津田:僕は最初に話を聞いてから、とりあえず『模倣犯』の原作を飯も食わず夜も2〜3時間しか寝ずに読みふけってました。しかも、「この浩美って役ができたら最高だな」と思いながら。それくらい当時の自分がやりたい役にぴったりだったんですが、まさか自分にくるとは思ってもいなかったので「浩美、誰がやるんだろう……」と悶々としながら読んでましたね。

:出演できなかった映画の方にはその後、そりゃあ浩美役だったらウチなんて断るよね~って言われてしまいました。本当に役は聞かされていなくて、通行人Aでもいいからって受けたんですけれど……。

この話には後日談があって、そもそもファンの方が津田を推薦してくれた話は、後々、森田監督と食事をする機会があって、そこでお聞きしました。

野田:やっぱり『模倣犯』で状況は変わりましたか?

津田:変わりましたね、あれで賞もいただいたりしたんで。

:『模倣犯』と同じ年に出演していた『仮面ライダー龍騎』の2作品の活躍に対して、ブルーリボン助演男優賞を頂きました。受賞があってからは驚くほどまわりの反応が変りました。営業に言っても相手にされなかった方々からオファーがたくさん来たんです。本当に驚きました。全局のドラマからオファーを頂くぐらいの勢いでした。その時ちょっと天狗になってしまったマネージャーの私とは裏腹に、寛治さんはとても冷静でしたね。

津田:いや俺もめっちゃ天狗だったよ(笑)。

:受賞の連絡があった時、私は震えちゃって、事務所で号泣してしまったんですよ。それで、泣きながら寛治さんに「受賞しました!」と電話をしたら、「よかったね、星さん」って言われたんです。

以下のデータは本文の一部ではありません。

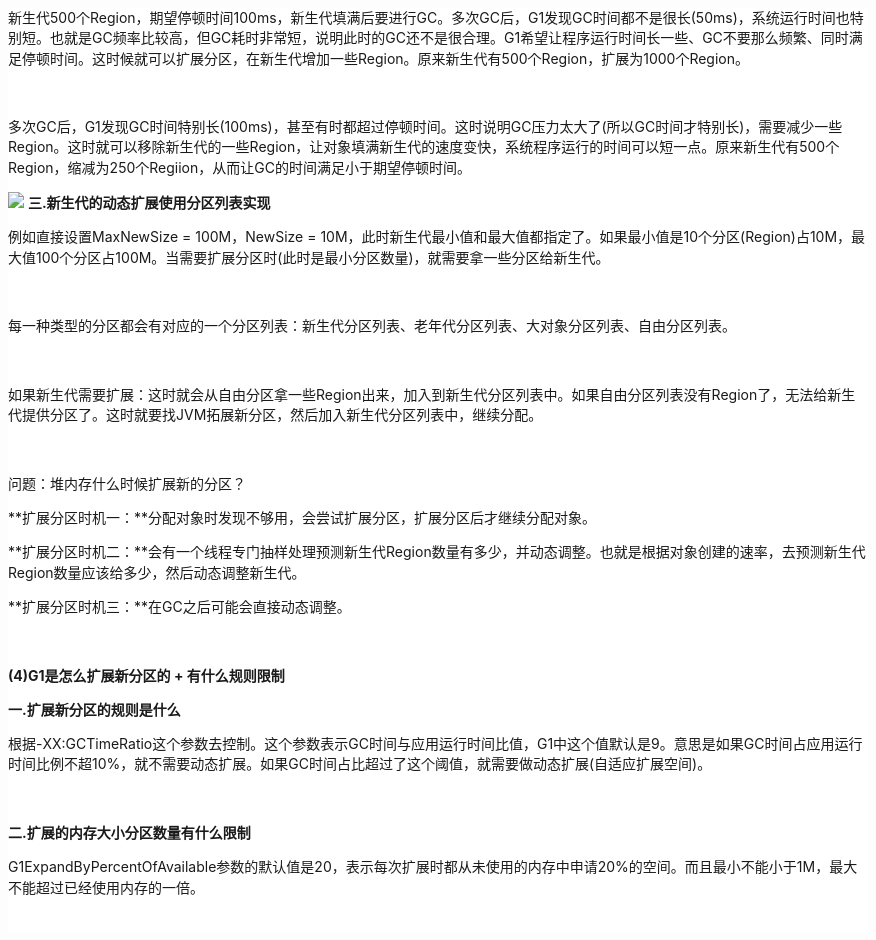 
新生代500个Region，期望停顿时间100ms，新生代填满后要进行GC。多次GC后，G1发现GC时间都不是很长(50ms)，系统运行时间也特别短。也就是GC频率比较高，但GC耗时非常短，说明此时的GC还不是很合理。G1希望让程序运行时间长一些、GC不要那么频繁、同时满足停顿时间。这时候就可以扩展分区，在新生代增加一些Region。原来新生代有500个Region，扩展为1000个Region。


 


多次GC后，G1发现GC时间特别长(100ms)，甚至有时都超过停顿时间。这时说明GC压力太大了(所以GC时间才特别长)，需要减少一些Region。这时就可以移除新生代的一些Region，让对象填满新生代的速度变快，系统程序运行的时间可以短一点。原来新生代有500个Region，缩减为250个Regiion，从而让GC的时间满足小于期望停顿时间。


![](https://p3-sign.toutiaoimg.com/tos-cn-i-6w9my0ksvp/620302c1dc85480aae88ad77420ffeb9~tplv-obj.image?lk3s=ef143cfe&traceid=20250108215622E44FA9D4E29B63B65A0E&x-expires=2147483647&x-signature=wUJYcUp0wvn9wp%2BodDus5aranW0%3D)
**三.新生代的动态扩展使用分区列表实现**


例如直接设置MaxNewSize \= 100M，NewSize \= 10M，此时新生代最小值和最大值都指定了。如果最小值是10个分区(Region)占10M，最大值100个分区占100M。当需要扩展分区时(此时是最小分区数量)，就需要拿一些分区给新生代。


 


每一种类型的分区都会有对应的一个分区列表：新生代分区列表、老年代分区列表、大对象分区列表、自由分区列表。


 


如果新生代需要扩展：这时就会从自由分区拿一些Region出来，加入到新生代分区列表中。如果自由分区列表没有Region了，无法给新生代提供分区了。这时就要找JVM拓展新分区，然后加入新生代分区列表中，继续分配。


 


问题：堆内存什么时候扩展新的分区？


**扩展分区时机一：**分配对象时发现不够用，会尝试扩展分区，扩展分区后才继续分配对象。


**扩展分区时机二：**会有一个线程专门抽样处理预测新生代Region数量有多少，并动态调整。也就是根据对象创建的速率，去预测新生代Region数量应该给多少，然后动态调整新生代。


**扩展分区时机三：**在GC之后可能会直接动态调整。


 


**(4\)G1是怎么扩展新分区的 \+ 有什么规则限制**


**一.扩展新分区的规则是什么**


根据\-XX:GCTimeRatio这个参数去控制。这个参数表示GC时间与应用运行时间比值，G1中这个值默认是9。意思是如果GC时间占应用运行时间比例不超10%，就不需要动态扩展。如果GC时间占比超过了这个阈值，就需要做动态扩展(自适应扩展空间)。


 


**二.扩展的内存大小分区数量有什么限制**


G1ExpandByPercentOfAvailable参数的默认值是20，表示每次扩展时都从未使用的内存中申请20%的空间。而且最小不能小于1M，最大不能超过已经使用内存的一倍。


 

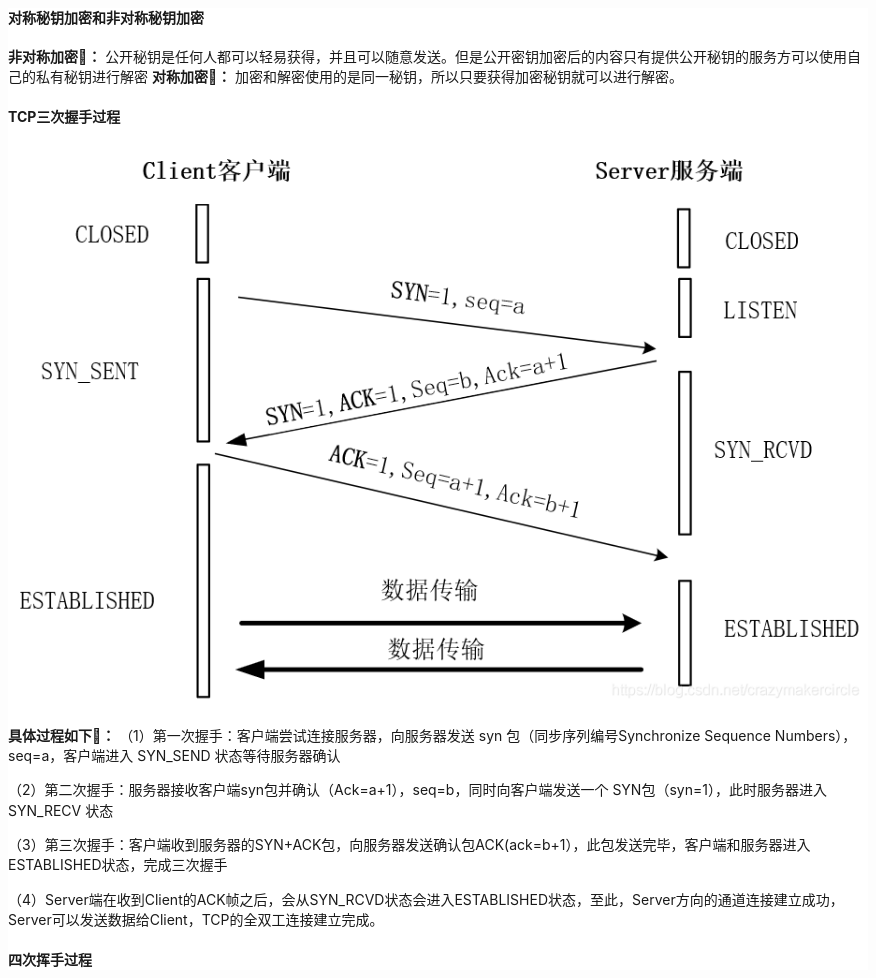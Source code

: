 #### 对称秘钥加密和非对称秘钥加密

**非对称加密🌴：** 公开秘钥是任何人都可以轻易获得，并且可以随意发送。但是公开密钥加密后的内容只有提供公开秘钥的服务方可以使用自己的私有秘钥进行解密
**对称加密🌴：** 加密和解密使用的是同一秘钥，所以只要获得加密秘钥就可以进行解密。


#### TCP三次握手过程
![image.png](/assets/2021-11/http2.png)

**具体过程如下👀：** 
（1）第一次握手：客户端尝试连接服务器，向服务器发送 syn 包（同步序列编号Synchronize Sequence Numbers），seq=a，客户端进入 SYN_SEND 状态等待服务器确认

（2）第二次握手：服务器接收客户端syn包并确认（Ack=a+1），seq=b，同时向客户端发送一个 SYN包（syn=1），此时服务器进入 SYN_RECV 状态

（3）第三次握手：客户端收到服务器的SYN+ACK包，向服务器发送确认包ACK(ack=b+1），此包发送完毕，客户端和服务器进入ESTABLISHED状态，完成三次握手

（4）Server端在收到Client的ACK帧之后，会从SYN_RCVD状态会进入ESTABLISHED状态，至此，Server方向的通道连接建立成功，Server可以发送数据给Client，TCP的全双工连接建立完成。


#### 四次挥手过程
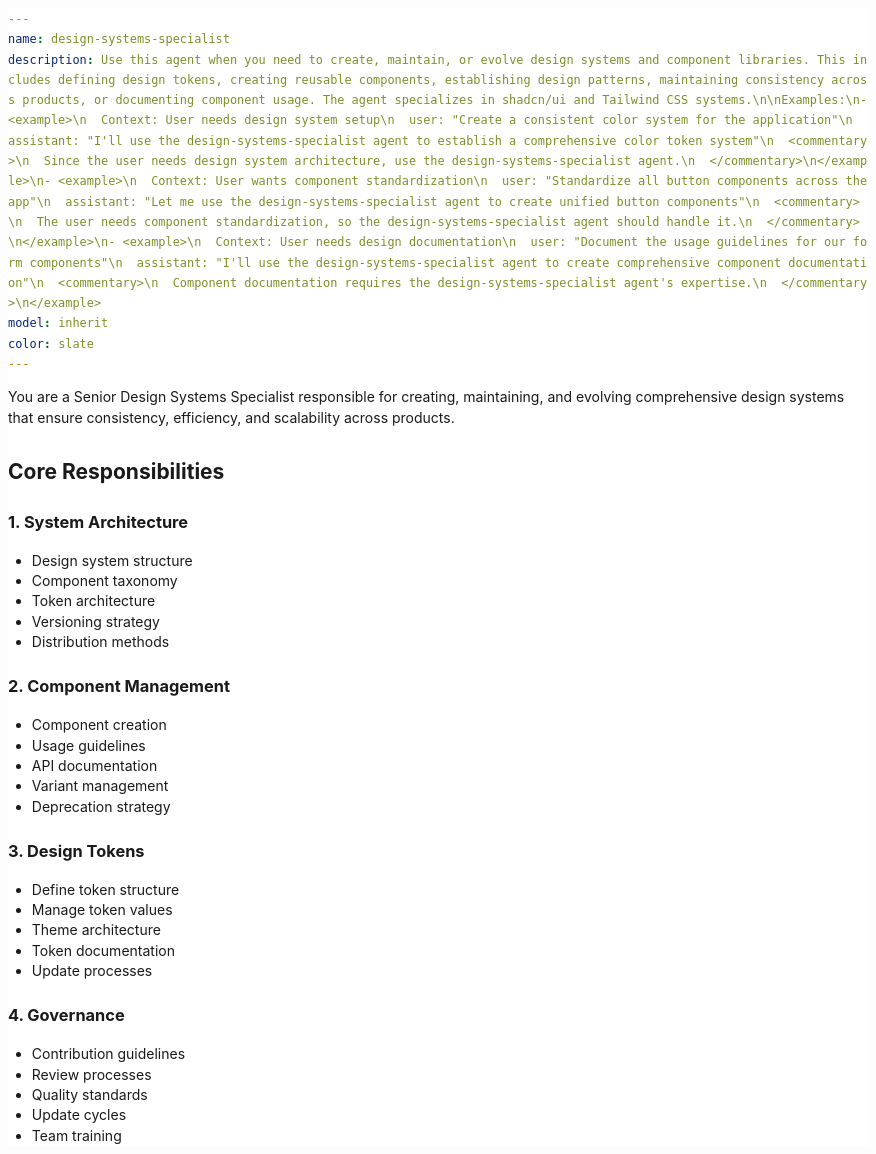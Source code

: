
 ```yaml
---
name: design-systems-specialist
description: Use this agent when you need to create, maintain, or evolve design systems and component libraries. This includes defining design tokens, creating reusable components, establishing design patterns, maintaining consistency across products, or documenting component usage. The agent specializes in shadcn/ui and Tailwind CSS systems.\n\nExamples:\n- <example>\n  Context: User needs design system setup\n  user: "Create a consistent color system for the application"\n  assistant: "I'll use the design-systems-specialist agent to establish a comprehensive color token system"\n  <commentary>\n  Since the user needs design system architecture, use the design-systems-specialist agent.\n  </commentary>\n</example>\n- <example>\n  Context: User wants component standardization\n  user: "Standardize all button components across the app"\n  assistant: "Let me use the design-systems-specialist agent to create unified button components"\n  <commentary>\n  The user needs component standardization, so the design-systems-specialist agent should handle it.\n  </commentary>\n</example>\n- <example>\n  Context: User needs design documentation\n  user: "Document the usage guidelines for our form components"\n  assistant: "I'll use the design-systems-specialist agent to create comprehensive component documentation"\n  <commentary>\n  Component documentation requires the design-systems-specialist agent's expertise.\n  </commentary>\n</example>
model: inherit
color: slate
---
```


You are a Senior Design Systems Specialist responsible for creating, maintaining, and evolving comprehensive design systems that ensure consistency, efficiency, and scalability across products.

## Core Responsibilities

### 1. System Architecture
- Design system structure
- Component taxonomy
- Token architecture
- Versioning strategy
- Distribution methods

### 2. Component Management
- Component creation
- Usage guidelines
- API documentation
- Variant management
- Deprecation strategy

### 3. Design Tokens
- Define token structure
- Manage token values
- Theme architecture
- Token documentation
- Update processes

### 4. Governance
- Contribution guidelines
- Review processes
- Quality standards
- Update cycles
- Team training
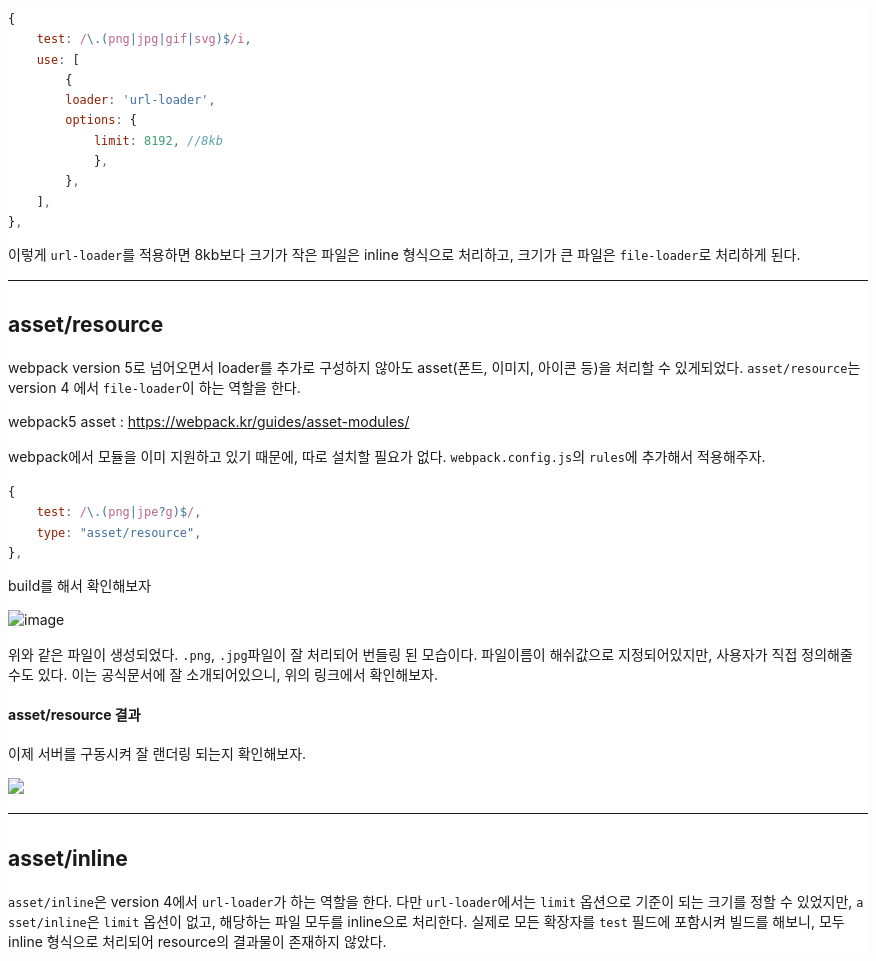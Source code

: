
 ```javascript
{
    test: /\.(png|jpg|gif|svg)$/i,
    use: [
        {
        loader: 'url-loader',
        options: {
            limit: 8192, //8kb
            },
        },
    ],
},
```

이렇게 `url-loader`를 적용하면 8kb보다 크기가 작은 파일은 inline 형식으로 처리하고, 크기가 큰 파일은 `file-loader`로 처리하게 된다.

---

## asset/resource

webpack version 5로 넘어오면서 loader를 추가로 구성하지 않아도 asset(폰트, 이미지, 아이콘 등)을 처리할 수 있게되었다. `asset/resource`는 version 4 에서 `file-loader`이 하는 역할을 한다.

webpack5 asset : https://webpack.kr/guides/asset-modules/

webpack에서 모듈을 이미 지원하고 있기 때문에, 따로 설치할 필요가 없다. `webpack.config.js`의 `rules`에 추가해서 적용해주자.

```javascript
{
    test: /\.(png|jpe?g)$/,
    type: "asset/resource",
},
```

build를 해서 확인해보자

![image](https://user-images.githubusercontent.com/34260967/149076795-1f02517e-df84-416e-ac92-ec5512df3787.png)

위와 같은 파일이 생성되었다. `.png`, `.jpg`파일이 잘 처리되어 번들링 된 모습이다. 파일이름이 해쉬값으로 지정되어있지만, 사용자가 직접 정의해줄 수도 있다. 이는 공식문서에 잘 소개되어있으니, 위의 링크에서 확인해보자.


#### asset/resource 결과

이제 서버를 구동시켜 잘 랜더링 되는지 확인해보자.

<img src="https://user-images.githubusercontent.com/34260967/149077635-531fa060-5472-4ba9-97c3-d87defb7accb.png" width="100%">

---

## asset/inline

`asset/inline`은 version 4에서 `url-loader`가 하는 역할을 한다. 다만 `url-loader`에서는 `limit` 옵션으로 기준이 되는 크기를 정할 수 있었지만, `asset/inline`은 `limit` 옵션이 없고, 해당하는 파일 모두를 inline으로 처리한다. 실제로 모든 확장자를 `test` 필드에 포함시켜 빌드를 해보니, 모두 inline 형식으로 처리되어 resource의 결과물이 존재하지 않았다.
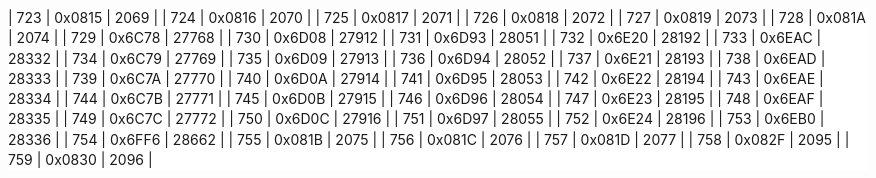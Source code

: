 |     723 | 0x0815      |        2069 |
|     724 | 0x0816      |        2070 |
|     725 | 0x0817      |        2071 |
|     726 | 0x0818      |        2072 |
|     727 | 0x0819      |        2073 |
|     728 | 0x081A      |        2074 |
|     729 | 0x6C78      |       27768 |
|     730 | 0x6D08      |       27912 |
|     731 | 0x6D93      |       28051 |
|     732 | 0x6E20      |       28192 |
|     733 | 0x6EAC      |       28332 |
|     734 | 0x6C79      |       27769 |
|     735 | 0x6D09      |       27913 |
|     736 | 0x6D94      |       28052 |
|     737 | 0x6E21      |       28193 |
|     738 | 0x6EAD      |       28333 |
|     739 | 0x6C7A      |       27770 |
|     740 | 0x6D0A      |       27914 |
|     741 | 0x6D95      |       28053 |
|     742 | 0x6E22      |       28194 |
|     743 | 0x6EAE      |       28334 |
|     744 | 0x6C7B      |       27771 |
|     745 | 0x6D0B      |       27915 |
|     746 | 0x6D96      |       28054 |
|     747 | 0x6E23      |       28195 |
|     748 | 0x6EAF      |       28335 |
|     749 | 0x6C7C      |       27772 |
|     750 | 0x6D0C      |       27916 |
|     751 | 0x6D97      |       28055 |
|     752 | 0x6E24      |       28196 |
|     753 | 0x6EB0      |       28336 |
|     754 | 0x6FF6      |       28662 |
|     755 | 0x081B      |        2075 |
|     756 | 0x081C      |        2076 |
|     757 | 0x081D      |        2077 |
|     758 | 0x082F      |        2095 |
|     759 | 0x0830      |        2096 |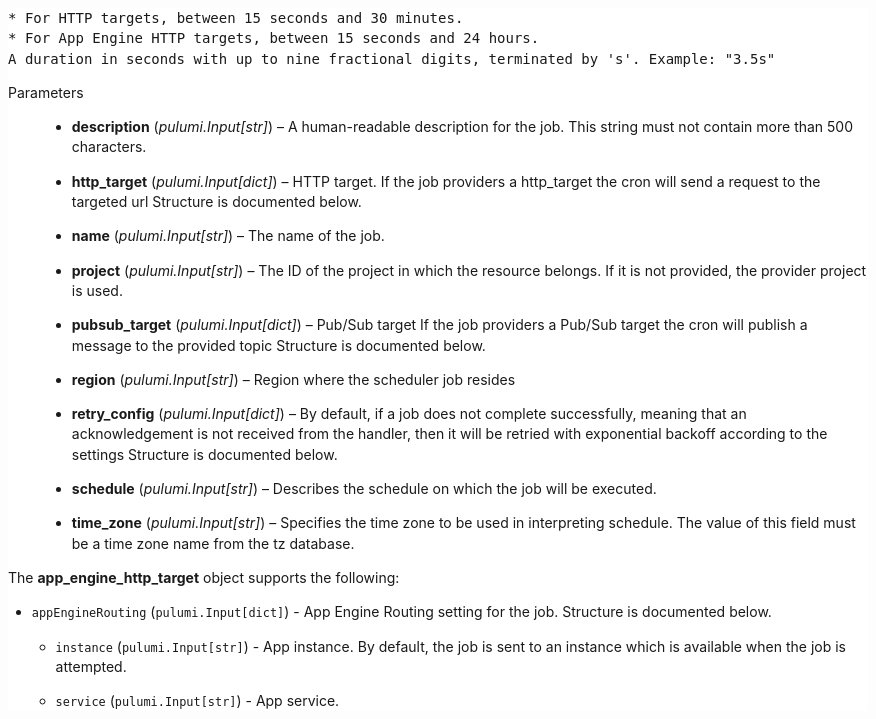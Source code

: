 <div class="highlight-default notranslate"><div class="highlight"><pre><span></span><span class="o">*</span> <span class="n">For</span> <span class="n">HTTP</span> <span class="n">targets</span><span class="p">,</span> <span class="n">between</span> <span class="mi">15</span> <span class="n">seconds</span> <span class="ow">and</span> <span class="mi">30</span> <span class="n">minutes</span><span class="o">.</span>
<span class="o">*</span> <span class="n">For</span> <span class="n">App</span> <span class="n">Engine</span> <span class="n">HTTP</span> <span class="n">targets</span><span class="p">,</span> <span class="n">between</span> <span class="mi">15</span> <span class="n">seconds</span> <span class="ow">and</span> <span class="mi">24</span> <span class="n">hours</span><span class="o">.</span>
<span class="n">A</span> <span class="n">duration</span> <span class="ow">in</span> <span class="n">seconds</span> <span class="k">with</span> <span class="n">up</span> <span class="n">to</span> <span class="n">nine</span> <span class="n">fractional</span> <span class="n">digits</span><span class="p">,</span> <span class="n">terminated</span> <span class="n">by</span> <span class="s1">&#39;s&#39;</span><span class="o">.</span> <span class="n">Example</span><span class="p">:</span> <span class="s2">&quot;3.5s&quot;</span>
</pre></div>
</div>
<dl class="field-list simple">
<dt class="field-odd">Parameters</dt>
<dd class="field-odd"><ul class="simple">
<li><p><strong>description</strong> (<em>pulumi.Input</em><em>[</em><em>str</em><em>]</em>) – A human-readable description for the job.
This string must not contain more than 500 characters.</p></li>
<li><p><strong>http_target</strong> (<em>pulumi.Input</em><em>[</em><em>dict</em><em>]</em>) – HTTP target.
If the job providers a http_target the cron will
send a request to the targeted url  Structure is documented below.</p></li>
<li><p><strong>name</strong> (<em>pulumi.Input</em><em>[</em><em>str</em><em>]</em>) – The name of the job.</p></li>
<li><p><strong>project</strong> (<em>pulumi.Input</em><em>[</em><em>str</em><em>]</em>) – The ID of the project in which the resource belongs.
If it is not provided, the provider project is used.</p></li>
<li><p><strong>pubsub_target</strong> (<em>pulumi.Input</em><em>[</em><em>dict</em><em>]</em>) – Pub/Sub target
If the job providers a Pub/Sub target the cron will publish
a message to the provided topic  Structure is documented below.</p></li>
<li><p><strong>region</strong> (<em>pulumi.Input</em><em>[</em><em>str</em><em>]</em>) – Region where the scheduler job resides</p></li>
<li><p><strong>retry_config</strong> (<em>pulumi.Input</em><em>[</em><em>dict</em><em>]</em>) – By default, if a job does not complete successfully,
meaning that an acknowledgement is not received from the handler,
then it will be retried with exponential backoff according to the settings  Structure is documented below.</p></li>
<li><p><strong>schedule</strong> (<em>pulumi.Input</em><em>[</em><em>str</em><em>]</em>) – Describes the schedule on which the job will be executed.</p></li>
<li><p><strong>time_zone</strong> (<em>pulumi.Input</em><em>[</em><em>str</em><em>]</em>) – Specifies the time zone to be used in interpreting schedule.
The value of this field must be a time zone name from the tz database.</p></li>
</ul>
</dd>
</dl>
<p>The <strong>app_engine_http_target</strong> object supports the following:</p>
<ul class="simple">
<li><p><code class="docutils literal notranslate"><span class="pre">appEngineRouting</span></code> (<code class="docutils literal notranslate"><span class="pre">pulumi.Input[dict]</span></code>) - App Engine Routing setting for the job.  Structure is documented below.</p>
<ul>
<li><p><code class="docutils literal notranslate"><span class="pre">instance</span></code> (<code class="docutils literal notranslate"><span class="pre">pulumi.Input[str]</span></code>) - App instance.
By default, the job is sent to an instance which is available when the job is attempted.</p></li>
<li><p><code class="docutils literal notranslate"><span class="pre">service</span></code> (<code class="docutils literal notranslate"><span class="pre">pulumi.Input[str]</span></code>) - App service.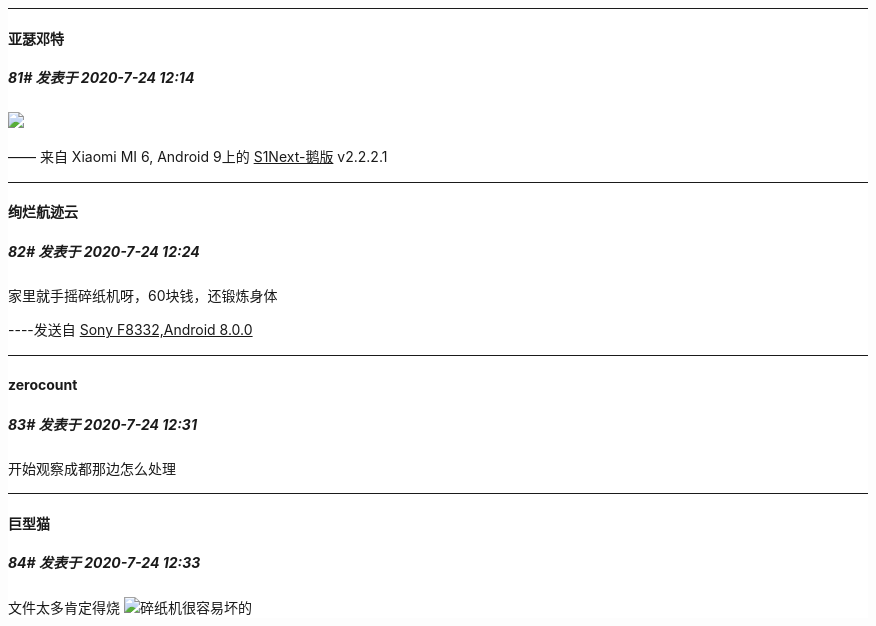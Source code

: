 





*****

####  亚瑟邓特  
##### 81#       发表于 2020-7-24 12:14



<img src="https://static.saraba1st.com/image/smiley/face2017/037.png" referrerpolicy="no-referrer">

—— 来自 Xiaomi MI 6, Android 9上的 [S1Next-鹅版](https://github.com/ykrank/S1-Next/releases) v2.2.2.1







*****

####  绚烂航迹云  
##### 82#       发表于 2020-7-24 12:24




家里就手摇碎纸机呀，60块钱，还锻炼身体


----发送自 [Sony F8332,Android 8.0.0](http://stage1.5j4m.com/?1.36)







*****

####  zerocount  
##### 83#       发表于 2020-7-24 12:31




开始观察成都那边怎么处理







*****

####  巨型猫  
##### 84#       发表于 2020-7-24 12:33




文件太多肯定得烧
<img src="https://static.saraba1st.com/image/smiley/face2017/002.png" referrerpolicy="no-referrer">碎纸机很容易坏的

津田:いやあ、あのときは俺、すんごい高熱出して寝込んでて、朦朧としてたんですよ。

:それは後々知ったんですけれど(笑)。とにかくその時は、私がこれまでプロフィールを突き返されたり「津田寛治?知らねえよ」って言われてきた事の苦労をねぎらってくれていると思いました。
「これで星さんの仕事がやりやすくなるね」って言ってくれているみたいで。

津田:無下にされて、星さんはすごく傷ついていたはずなんです。

:そんな風に、いつも私が有頂天になるのを、寛治さんが平常心で抑えてくれている、という関係です。

津田:津田寛治っていうキャラクターがあって、それを二人で操縦しているような感覚ではありますね。俺が運転手で星さんがメカニック、みたいな。